Exercise details: All the lines below need to be transcribed exactly. Pictures get left out.

++++ Dataset content ++++

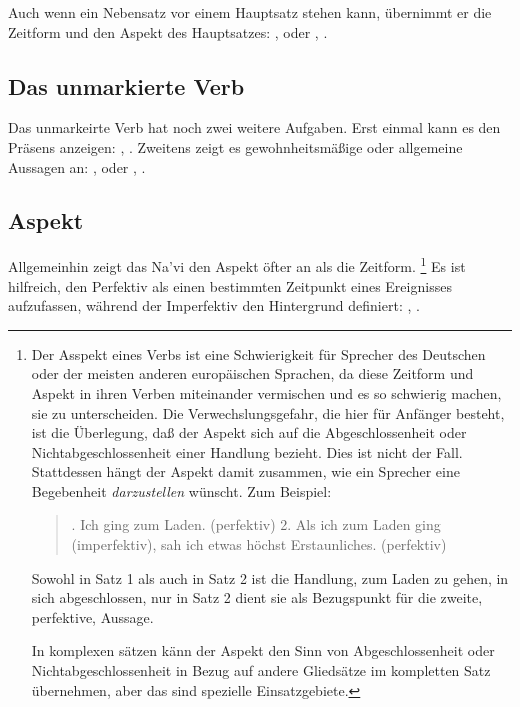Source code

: \subsubsection{} Auch wenn ein Nebensatz vor einem Hauptsatz stehen kann, \"ubernimmt er
die Zeitform und den Aspekt des Hauptsatzes: ,  oder , .

\subsection{Das unmarkierte Verb} Das unmarkeirte Verb hat noch zwei weitere Aufgaben.
Erst einmal kann es den Pr\"asens anzeigen: , .
Zweitens zeigt es gewohnheitsm\"a\ss{}ige oder allgemeine Aussagen an: ,  oder ,
.

\subsection{Aspekt} Allgemeinhin zeigt das Na’vi den Aspekt \"ofter an als die Zeitform.
\footnote{Der Asspekt eines Verbs ist eine Schwierigkeit f\"ur Sprecher des Deutschen
oder der meisten anderen europ\"aischen Sprachen, da diese Zeitform und Aspekt in ihren
Verben miteinander vermischen und es so schwierig machen, sie zu unterscheiden. Die
Verwechslungsgefahr, die hier f\"ur Anf\"anger besteht, ist die \"Uberlegung, da\ss{}
der Aspekt sich auf die Abgeschlossenheit oder Nichtabgeschlossenheit einer Handlung
bezieht. Dies ist nicht der Fall. Stattdessen h\"angt der Aspekt damit zusammen, wie ein
Sprecher eine Begebenheit \textit{darzustellen} w\"unscht. Zum Beispiel:

\begin{quotation}
. Ich ging zum Laden. (perfektiv)
2. Als ich zum Laden ging (imperfektiv), sah ich etwas h\"ochst Erstaunliches. (perfektiv)
\end{quotation}
Sowohl in Satz 1 als auch in Satz 2 ist die Handlung, zum Laden zu gehen, in sich
abgeschlossen, nur in Satz 2 dient sie als Bezugspunkt f\"ur die zweite, perfektive,
Aussage.

In komplexen s\"atzen k\"ann der Aspekt den Sinn von Abgeschlossenheit oder
Nichtabgeschlossenheit in Bezug auf andere Glieds\"atze im kompletten Satz
\"ubernehmen, aber das sind spezielle Einsatzgebiete.}
Es ist hilfreich, den Perfektiv als einen bestimmten Zeitpunkt eines Ereignisses
aufzufassen, w\"ahrend der Imperfektiv den Hintergrund definiert: , .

++++

Task solution:
Source code

: \subsubsection{} Auch wenn ein Nebensatz vor einem Hauptsatz stehen kann, \"ubernimmt er
die Zeitform und den Aspekt des Hauptsatzes: ,  oder , .

\subsection{Das unmarkierte Verb} Das unmarkeirte Verb hat noch zwei weitere Aufgaben.
Erst einmal kann es den Pr\"asens anzeigen: , .
Zweitens zeigt es gewohnheitsm\"a\ss{}ige oder allgemeine Aussagen an: ,  oder ,
.

\subsection{Aspekt} Allgemeinhin zeigt das Na’vi den Aspekt \"ofter an als die Zeitform.
\footnote{Der Asspekt eines Verbs ist eine Schwierigkeit f\"ur Sprecher des Deutschen
oder der meisten anderen europ\"aischen Sprachen, da diese Zeitform und Aspekt in ihren
Verben miteinander vermischen und es so schwierig machen, sie zu unterscheiden. Die
Verwechslungsgefahr, die hier f\"ur Anf\"anger besteht, ist die \"Uberlegung, da\ss{}
der Aspekt sich auf die Abgeschlossenheit oder Nichtabgeschlossenheit einer Handlung
bezieht. Dies ist nicht der Fall. Stattdessen h\"angt der Aspekt damit zusammen, wie ein
Sprecher eine Begebenheit \textit{darzustellen} w\"unscht. Zum Beispiel:

\begin{quotation}
. Ich ging zum Laden. (perfektiv)
2. Als ich zum Laden ging (imperfektiv), sah ich etwas h\"ochst Erstaunliches. (perfektiv)
\end{quotation}
Sowohl in Satz 1 als auch in Satz 2 ist die Handlung, zum Laden zu gehen, in sich
abgeschlossen, nur in Satz 2 dient sie als Bezugspunkt f\"ur die zweite, perfektive,
Aussage.

In komplexen s\"atzen k\"ann der Aspekt den Sinn von Abgeschlossenheit oder
Nichtabgeschlossenheit in Bezug auf andere Glieds\"atze im kompletten Satz
\"ubernehmen, aber das sind spezielle Einsatzgebiete.}
Es ist hilfreich, den Perfektiv als einen bestimmten Zeitpunkt eines Ereignisses
aufzufassen, w\"ahrend der Imperfektiv den Hintergrund definiert: , .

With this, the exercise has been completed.